Stuff happens less outside you, so more stuff happens inside you. Though I do maintain a meditation practice here, you don’t really have to sit down for contemplation to occur. The environment forcibly meditates you. Vast spacious awareness, otherwise known as simply being outdoors. Introspection on the trackless carpet of cosmic time, otherwise known as looking up at night. Each footstep as you’re walking to the car is obviously the only moment that’s ever really existed, or, equally obviously, part of a string of parallel infinities stretching back to an untouchable beginning, if there was one. Time is fake as hell.
But then there’s still lots of great bougie shit out here, given the proximity to LA. I have the urge to mentally point out how I’m different from the people who come up for the weekend—the skinny blondes who manage to rustle up a cowboy hat to complete the themed leisure costume, the men in $500 chukka boots who stare into their phones as their wives evaluate $11 rustic soap. But I’m really not different at all. It’s salutary to remember that you are just a type of guy, as my friend Adam reminded me. I sing the praises of the non-consumer wilderness, but will still go to great pains to obtain a fancy croissant. To the longtime residents, I am instantly identifiable as a recent Angeleno, even if I’m wearing a dirty t-shirt and cut-off shorts. My hands are too soft, my body language is too awkward. Maybe if I live out here for like a decade it won’t be accurate to accuse me of LARPing anymore.
Even all of the bougie stuff, though, has a different vibe. You tell the owner of the new brunch place that the shrimp roll nearly moved you to tears, because that’s the truth. She hugs you, twice, tells you adorable anecdotes about her wife, then invites you to the pool tournament at the Moose Lodge.
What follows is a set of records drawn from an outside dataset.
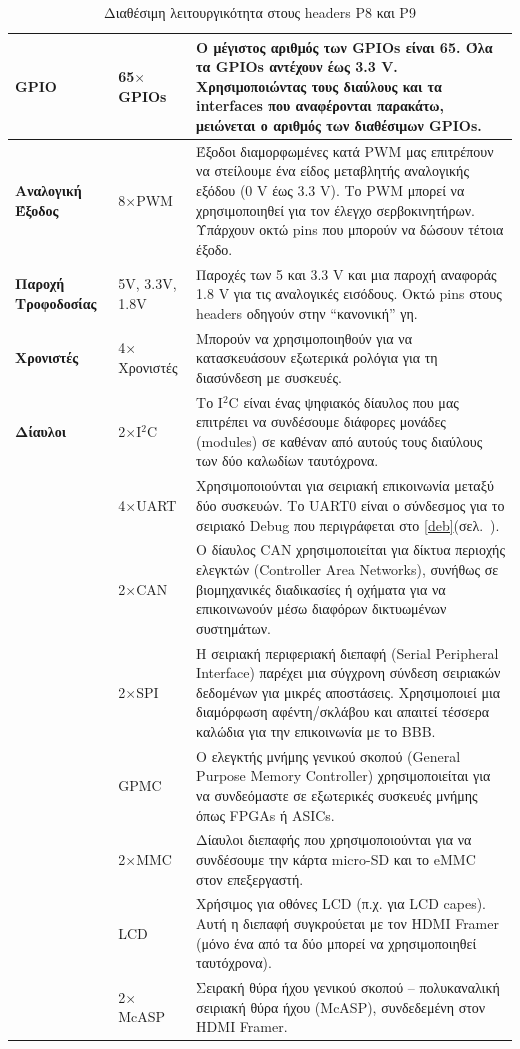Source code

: \documentclass[12pt, a4paper, oneside]{report}
\begin{document}
\begin{table}
\centering
\footnotesize
{\renewcommand{\arraystretch}{1.5}
\renewcommand{\tabcolsep}{0.2cm}
\begin{tabular}{|C{1.5cm}|C{2cm}|L{10cm}|}
\hline
\textbf{GPIO} & 65$\times$GPIOs & Ο μέγιστος αριθμός των GPIOs είναι 65. Όλα τα GPIOs αντέχουν έως 3.3 V. Χρησιμοποιώντας τους διαύλους και τα interfaces που αναφέρονται παρακάτω, μειώνεται ο αριθμός των διαθέσιμων GPIOs.\\ \hline
\textbf{Αναλογική Έξοδος} & 8$\times$PWM & Έξοδοι διαμορφωμένες κατά PWM μας επιτρέπουν να στείλουμε ένα είδος μεταβλητής αναλογικής εξόδου (0 V έως 3.3 V). Το PWM μπορεί να χρησιμοποιηθεί για τον έλεγχο σερβοκινητήρων. Υπάρχουν οκτώ pins που μπορούν να δώσουν τέτοια έξοδο.\\ \hline
\textbf{Παροχή Τροφοδοσίας} & 5V, 3.3V, 1.8V & Παροχές των 5 και 3.3 V και μια παροχή αναφοράς 1.8 V για τις αναλογικές εισόδους. Οκτώ pins στους headers οδηγούν στην ``κανονική'' γη.\\ \hline
\textbf{Χρονιστές} & 4$\times$Χρονιστές & Μπορούν να χρησιμοποιηθούν για να κατασκευάσουν εξωτερικά ρολόγια για τη διασύνδεση με συσκευές.\\ \hline
\textbf{Δίαυλοι} & 2$\times$I$^2$C & Το I$^2$C είναι ένας ψηφιακός δίαυλος που μας επιτρέπει να συνδέσουμε διάφορες μονάδες (modules) σε καθέναν από αυτούς τους διαύλους των δύο καλωδίων ταυτόχρονα.\\ 
 & 4$\times$UART & Χρησιμοποιούνται για σειριακή επικοινωνία μεταξύ δύο συσκευών. Το UART0 είναι ο σύνδεσμος για το σειριακό Debug που περιγράφεται στο \ref{deb}(σελ.~\pageref{deb}).\\ 
 & 2$\times$CAN & Ο δίαυλος CAN χρησιμοποιείται για δίκτυα περιοχής ελεγκτών (Controller Area Networks), συνήθως σε βιομηχανικές διαδικασίες ή οχήματα για να επικοινωνούν μέσω διαφόρων δικτυωμένων συστημάτων.\\ 
 & 2$\times$SPI & Η σειριακή περιφεριακή διεπαφή (Serial Peripheral Interface) παρέχει μια σύγχρονη σύνδεση σειριακών δεδομένων για μικρές αποστάσεις. Χρησιμοποιεί μια διαμόρφωση αφέντη\slash σκλάβου και απαιτεί τέσσερα καλώδια για την επικοινωνία με το BBB.\\ 
 & GPMC & Ο ελεγκτής μνήμης γενικού σκοπού (General Purpose Memory Controller) χρησιμοποιείται για να συνδεόμαστε σε εξωτερικές συσκευές μνήμης όπως FPGAs ή ASICs.\\ 
 & 2$\times$MMC & Δίαυλοι διεπαφής που χρησιμοποιούνται για να συνδέσουμε την κάρτα micro-SD και το eMMC στον επεξεργαστή.\\ 
 & LCD & Χρήσιμος για οθόνες LCD (π.χ. για LCD capes). Αυτή η διεπαφή συγκρούεται με τον HDMI Framer (μόνο ένα από τα δύο μπορεί να χρησιμοποιηθεί ταυτόχρονα).\\ 
 & 2$\times$McASP & Σειρακή θύρα ήχου γενικού σκοπού -- πολυκαναλική σειριακή θύρα ήχου (McASP), συνδεδεμένη στον HDMI Framer.\\
\hline
\end{tabular}
}
\caption{Διαθέσιμη λειτουργικότητα στους headers P8 και P9}\label{pinakas}
\end{table}
\clearpage
\end{document}
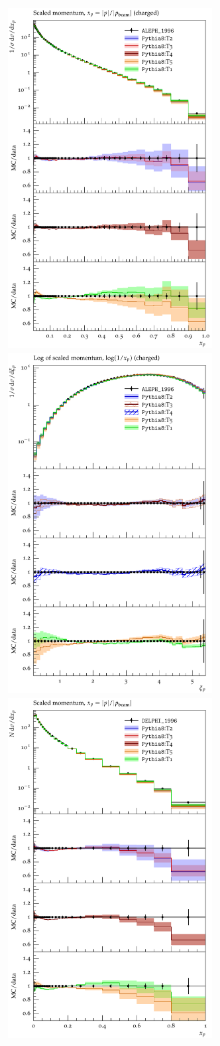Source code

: \documentclass[aps,preprint,floatfix,nofootinbib,showpacs]{revtex4-1}
\begin{document}
 
\begin{figure}[btp]
 \centering
 \includegraphics[width=8cm, height=9cm]{ALEPH_1996/d09-x01-y01.pdf}
 \hfill
  \includegraphics[width=8cm, height=9cm]{ALEPH_1996/d17-x01-y01.pdf}
  \vfill
     \includegraphics[width=8cm, height=9cm]{DELPHI_1996/d07-x01-y01.pdf}

\end{figure}
\end{document}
Everything is beautiful. The sunrise, the sunset, the climbing, those weird trees the place is named after, the brief rush of green life after the rain, the dry brambles left after that, the rabbits, the evening pink in the east, the coyotes, their distant chorus at dusk. There are two shops that sell wine and rocks. But why wouldn’t there be? Rocks are a smart option for retail. Low overhead, very long shelf life. The owners probably just drive around and find them. There are a lot of nice rocks around here.